Usually they present in the form of small yellowish nodules, ranging from 1mm to 5cm, typically covered by intact mucosa, and often exhibit a central hole representing exteriorization of the rudimentary pancreatic duct. However, lesions smaller than 1.5 cm do not usually show such an orifice (8). The ectopic pancreatic tissue is detected more frequently in the submucosa and muscularis propria layers of the gastrointestinal tract and may be observed in the sub-serosa or even in the serosa of the affected segment (2). The Heinrich classification system is frequently used to classify heterotopic pancreas: type 1 (containing acini, islets and ducts), type 2 (acini and ducts, no islets) and type 3 (ducts alone) (9). Our case represented type 2 heterotopic pancreas.

The diagnosis of heterotopic pancreas still remains challenging. The preoperative imaging studies (ultrasonography, endoscopic ultrasonography and computerized tomography) are not very specific (3). Hence, in the majority of cases, the diagnosis is made by histological evaluation following resection of a symptomatic or suspicious lesion (10).

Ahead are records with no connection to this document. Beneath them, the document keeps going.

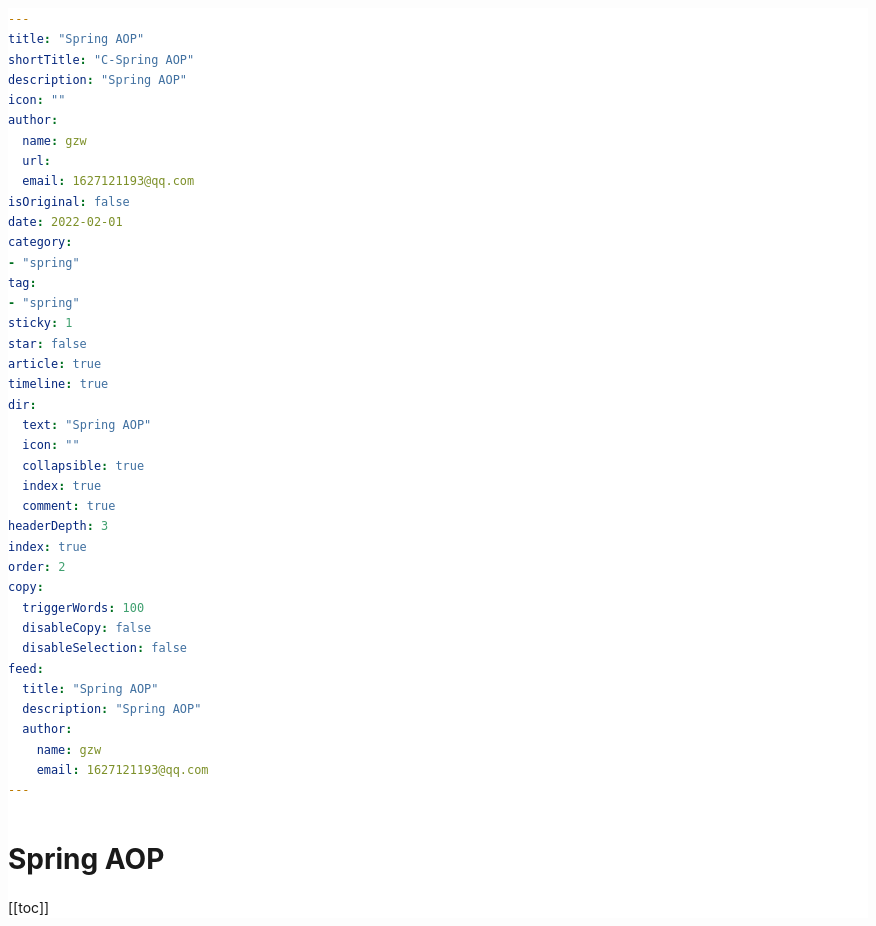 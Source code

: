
 ```yaml
---
title: "Spring AOP"
shortTitle: "C-Spring AOP"
description: "Spring AOP"
icon: ""
author: 
  name: gzw
  url: 
  email: 1627121193@qq.com
isOriginal: false
date: 2022-02-01
category: 
- "spring"
tag:
- "spring"
sticky: 1
star: false
article: true
timeline: true
dir:
  text: "Spring AOP"
  icon: ""
  collapsible: true
  index: true
  comment: true
headerDepth: 3
index: true
order: 2
copy:
  triggerWords: 100
  disableCopy: false
  disableSelection: false
feed:
  title: "Spring AOP"
  description: "Spring AOP"
  author:
    name: gzw
    email: 1627121193@qq.com
---
```








# Spring AOP

[[toc]]


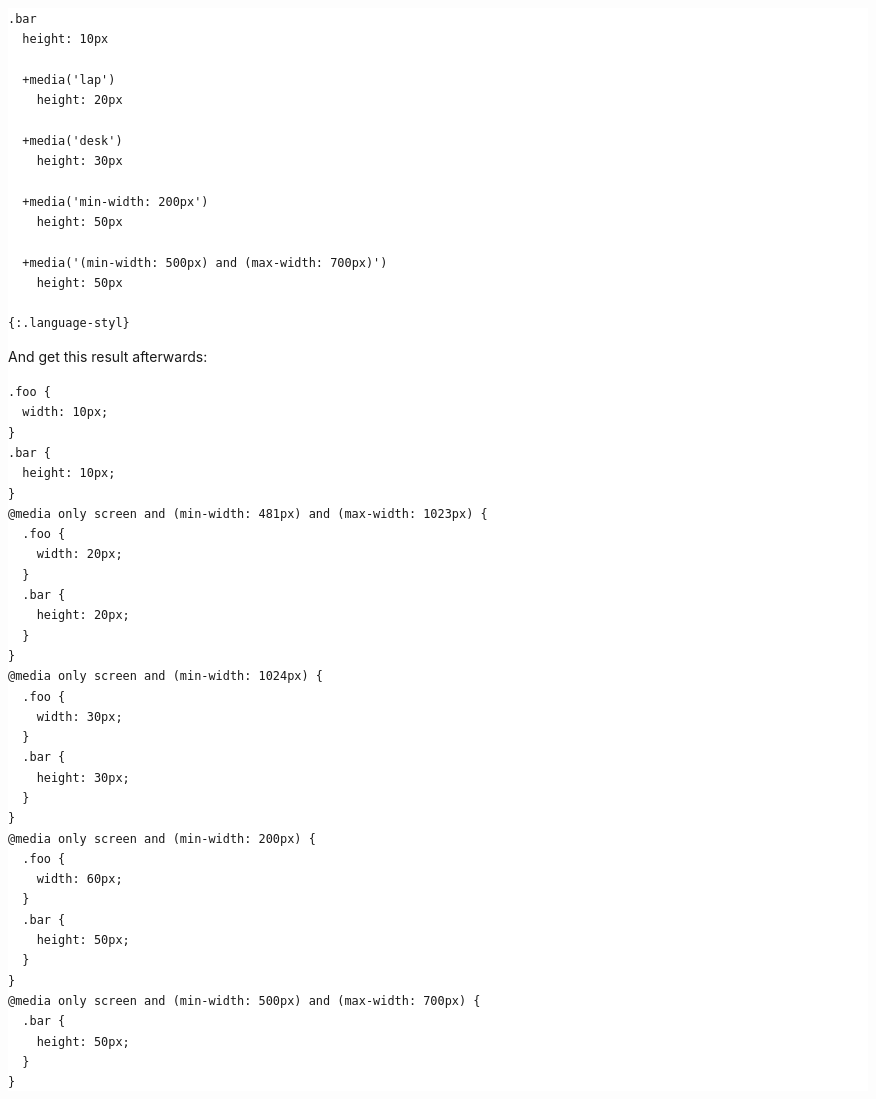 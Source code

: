     .bar
      height: 10px

      +media('lap')
        height: 20px

      +media('desk')
        height: 30px

      +media('min-width: 200px')
        height: 50px

      +media('(min-width: 500px) and (max-width: 700px)')
        height: 50px

    {:.language-styl}

And get this result afterwards:

    .foo {
      width: 10px;
    }
    .bar {
      height: 10px;
    }
    @media only screen and (min-width: 481px) and (max-width: 1023px) {
      .foo {
        width: 20px;
      }
      .bar {
        height: 20px;
      }
    }
    @media only screen and (min-width: 1024px) {
      .foo {
        width: 30px;
      }
      .bar {
        height: 30px;
      }
    }
    @media only screen and (min-width: 200px) {
      .foo {
        width: 60px;
      }
      .bar {
        height: 50px;
      }
    }
    @media only screen and (min-width: 500px) and (max-width: 700px) {
      .bar {
        height: 50px;
      }
    }
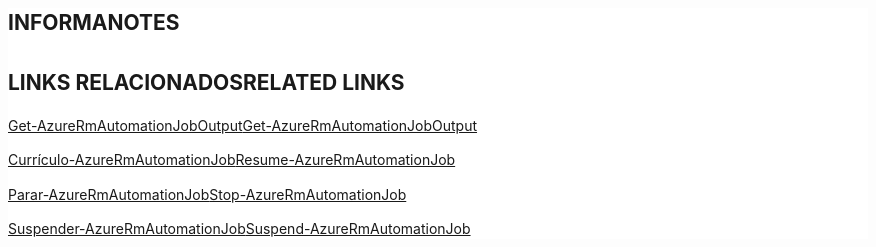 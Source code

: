 ## <span data-ttu-id="ab57f-158">INFORMA</span><span class="sxs-lookup"><span data-stu-id="ab57f-158">NOTES</span></span>

## <span data-ttu-id="ab57f-159">LINKS RELACIONADOS</span><span class="sxs-lookup"><span data-stu-id="ab57f-159">RELATED LINKS</span></span>

[<span data-ttu-id="ab57f-160">Get-AzureRmAutomationJobOutput</span><span class="sxs-lookup"><span data-stu-id="ab57f-160">Get-AzureRmAutomationJobOutput</span></span>](./Get-AzureRMAutomationJobOutput.md)

[<span data-ttu-id="ab57f-161">Currículo-AzureRmAutomationJob</span><span class="sxs-lookup"><span data-stu-id="ab57f-161">Resume-AzureRmAutomationJob</span></span>](./Resume-AzureRMAutomationJob.md)

[<span data-ttu-id="ab57f-162">Parar-AzureRmAutomationJob</span><span class="sxs-lookup"><span data-stu-id="ab57f-162">Stop-AzureRmAutomationJob</span></span>](./Stop-AzureRMAutomationJob.md)

[<span data-ttu-id="ab57f-163">Suspender-AzureRmAutomationJob</span><span class="sxs-lookup"><span data-stu-id="ab57f-163">Suspend-AzureRmAutomationJob</span></span>](./Suspend-AzureRMAutomationJob.md)



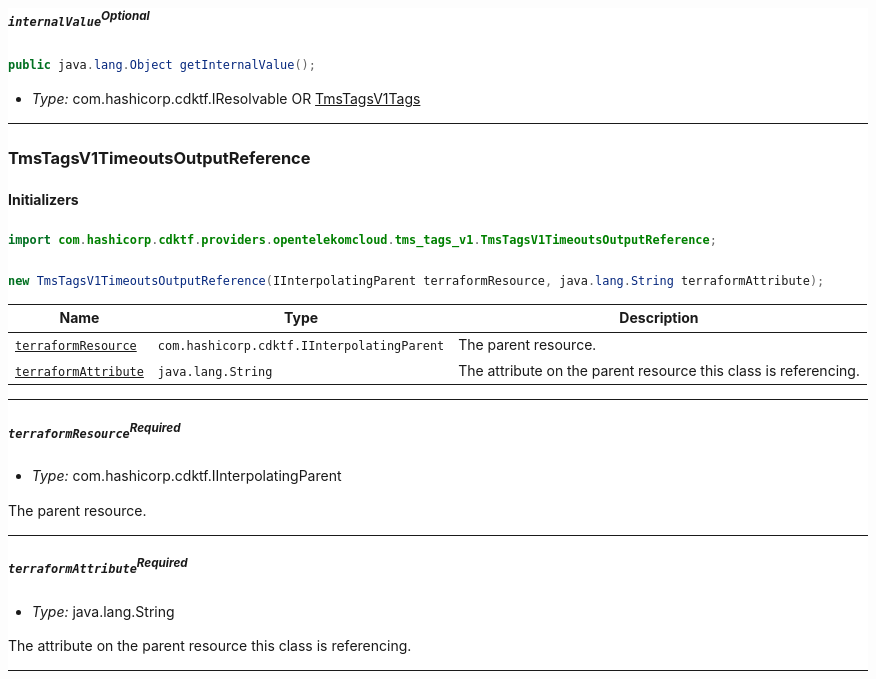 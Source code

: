##### `internalValue`<sup>Optional</sup> <a name="internalValue" id="@cdktf/provider-opentelekomcloud.tmsTagsV1.TmsTagsV1TagsOutputReference.property.internalValue"></a>

```java
public java.lang.Object getInternalValue();
```

- *Type:* com.hashicorp.cdktf.IResolvable OR <a href="#@cdktf/provider-opentelekomcloud.tmsTagsV1.TmsTagsV1Tags">TmsTagsV1Tags</a>

---


### TmsTagsV1TimeoutsOutputReference <a name="TmsTagsV1TimeoutsOutputReference" id="@cdktf/provider-opentelekomcloud.tmsTagsV1.TmsTagsV1TimeoutsOutputReference"></a>

#### Initializers <a name="Initializers" id="@cdktf/provider-opentelekomcloud.tmsTagsV1.TmsTagsV1TimeoutsOutputReference.Initializer"></a>

```java
import com.hashicorp.cdktf.providers.opentelekomcloud.tms_tags_v1.TmsTagsV1TimeoutsOutputReference;

new TmsTagsV1TimeoutsOutputReference(IInterpolatingParent terraformResource, java.lang.String terraformAttribute);
```

| **Name** | **Type** | **Description** |
| --- | --- | --- |
| <code><a href="#@cdktf/provider-opentelekomcloud.tmsTagsV1.TmsTagsV1TimeoutsOutputReference.Initializer.parameter.terraformResource">terraformResource</a></code> | <code>com.hashicorp.cdktf.IInterpolatingParent</code> | The parent resource. |
| <code><a href="#@cdktf/provider-opentelekomcloud.tmsTagsV1.TmsTagsV1TimeoutsOutputReference.Initializer.parameter.terraformAttribute">terraformAttribute</a></code> | <code>java.lang.String</code> | The attribute on the parent resource this class is referencing. |

---

##### `terraformResource`<sup>Required</sup> <a name="terraformResource" id="@cdktf/provider-opentelekomcloud.tmsTagsV1.TmsTagsV1TimeoutsOutputReference.Initializer.parameter.terraformResource"></a>

- *Type:* com.hashicorp.cdktf.IInterpolatingParent

The parent resource.

---

##### `terraformAttribute`<sup>Required</sup> <a name="terraformAttribute" id="@cdktf/provider-opentelekomcloud.tmsTagsV1.TmsTagsV1TimeoutsOutputReference.Initializer.parameter.terraformAttribute"></a>

- *Type:* java.lang.String

The attribute on the parent resource this class is referencing.

--- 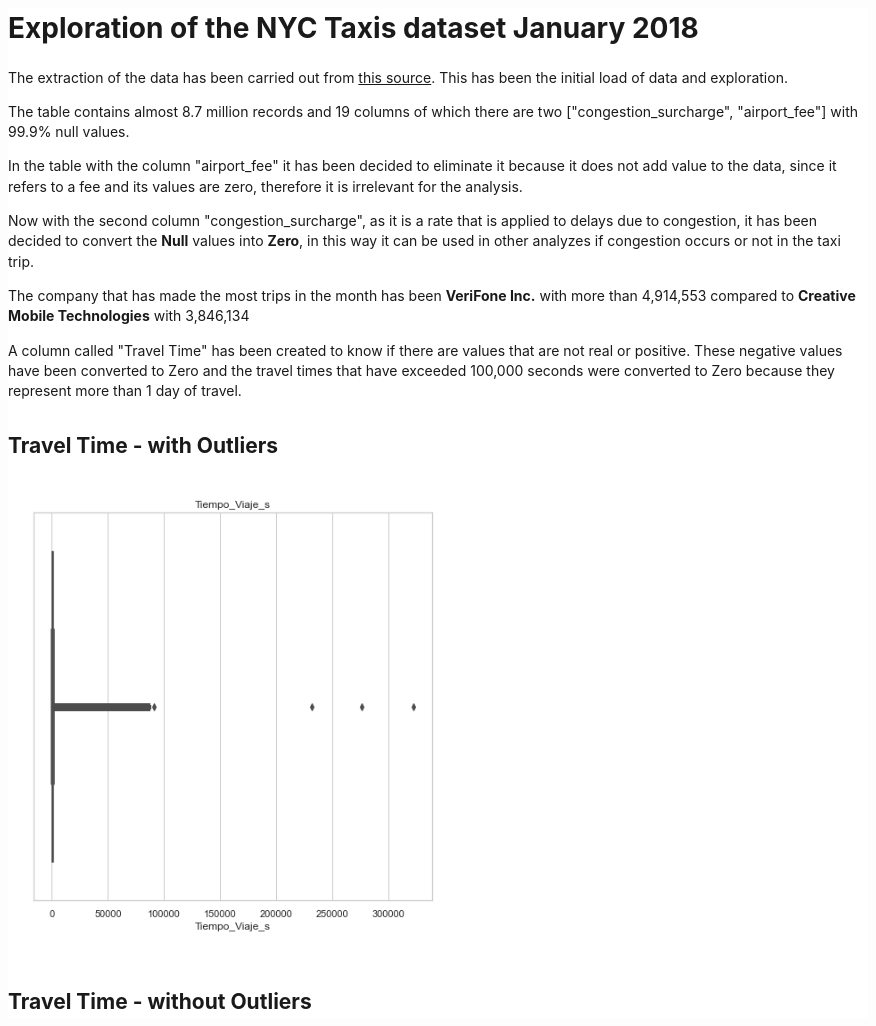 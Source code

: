 # Exploration of the NYC Taxis dataset January 2018

The extraction of the data has been carried out from [this source](https://www1.nyc.gov/site/tlc/about/tlc-trip-record-data.page). This has been the initial load of data and exploration.

The table contains almost 8.7 million records and 19 columns of which there are two ["congestion_surcharge", "airport_fee"] with 99.9% null values.

In the table with the column "airport_fee" it has been decided to eliminate it because it does not add value to the data, since it refers to a fee and its values ​​are zero, therefore it is irrelevant for the analysis.

Now with the second column "congestion_surcharge", as it is a rate that is applied to delays due to congestion, it has been decided to convert the __Null__ values ​​into __Zero__, in this way it can be used in other analyzes if congestion occurs or not in the taxi trip.

The company that has made the most trips in the month has been __VeriFone Inc.__ with more than 4,914,553 compared to __Creative Mobile Technologies__ with 3,846,134

A column called "Travel Time" has been created to know if there are values ​​that are not real or positive. These negative values ​​have been converted to Zero and the travel times that have exceeded 100,000 seconds were converted to Zero because they represent more than 1 day of travel.

## Travel Time - with Outliers

![Tiempo de Viaje, con outliers](../_src/tiempo_viaje_s.png)

## Travel Time - without Outliers
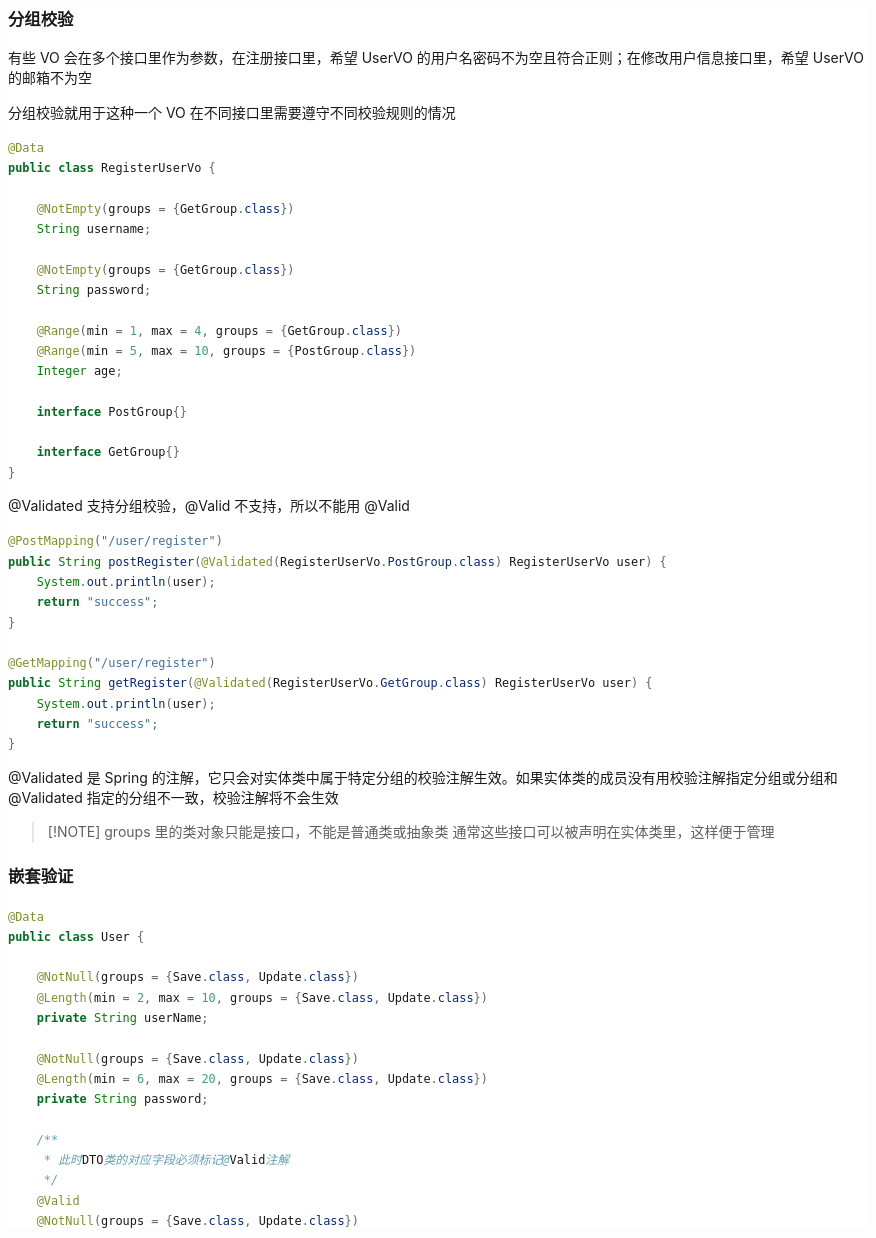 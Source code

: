 
### 分组校验

有些 VO 会在多个接口里作为参数，在注册接口里，希望 UserVO 的用户名密码不为空且符合正则；在修改用户信息接口里，希望 UserVO 的邮箱不为空

分组校验就用于这种一个 VO 在不同接口里需要遵守不同校验规则的情况

```java
@Data  
public class RegisterUserVo {  
  
    @NotEmpty(groups = {GetGroup.class})  
    String username;  
  
    @NotEmpty(groups = {GetGroup.class})  
    String password;  
  
    @Range(min = 1, max = 4, groups = {GetGroup.class})  
    @Range(min = 5, max = 10, groups = {PostGroup.class})  
    Integer age;  

	interface PostGroup{}

	interface GetGroup{}
}
```

@Validated 支持分组校验，@Valid 不支持，所以不能用 @Valid

```java
@PostMapping("/user/register")  
public String postRegister(@Validated(RegisterUserVo.PostGroup.class) RegisterUserVo user) {  
    System.out.println(user);  
    return "success";  
}  
  
@GetMapping("/user/register")  
public String getRegister(@Validated(RegisterUserVo.GetGroup.class) RegisterUserVo user) {  
    System.out.println(user);  
    return "success";  
}
```

@Validated 是 Spring 的注解，它只会对实体类中属于特定分组的校验注解生效。如果实体类的成员没有用校验注解指定分组或分组和 @Validated 指定的分组不一致，校验注解将不会生效 


> [!NOTE] groups 里的类对象只能是接口，不能是普通类或抽象类
> 通常这些接口可以被声明在实体类里，这样便于管理


### 嵌套验证

```java
@Data
public class User {

    @NotNull(groups = {Save.class, Update.class})
    @Length(min = 2, max = 10, groups = {Save.class, Update.class})
    private String userName;

    @NotNull(groups = {Save.class, Update.class})
    @Length(min = 6, max = 20, groups = {Save.class, Update.class})
    private String password;

    /**
     * 此时DTO类的对应字段必须标记@Valid注解
     */
    @Valid
    @NotNull(groups = {Save.class, Update.class})
```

When symptomatic, the lesion should be resected. The management of asymptomatic, histologically verified heterotopic pancreas or those found incidentally during other surgery is under debate. Some authors recommend resection in these asymptomatic cases to prevent later complications. Although, in the majority of the cases of heterotopic pancreas reported surgical resections were done; endoscopic mucosal removal can be an attractive, less invasive option for the resection of accessible lesions (3).

Although there have been studies describing clinicopathological analysis of patients presenting with heterotopic pancreas(2,10), ileal heterotopic pancreas has been rarely reported in children. Hereby we report one such case.

In conclusion, heterotopic pancreas is a rare congenital lesion, often diagnosed incidentally on histopathological examination and should be considered in the differential diagnosis of intestinal mass lesions.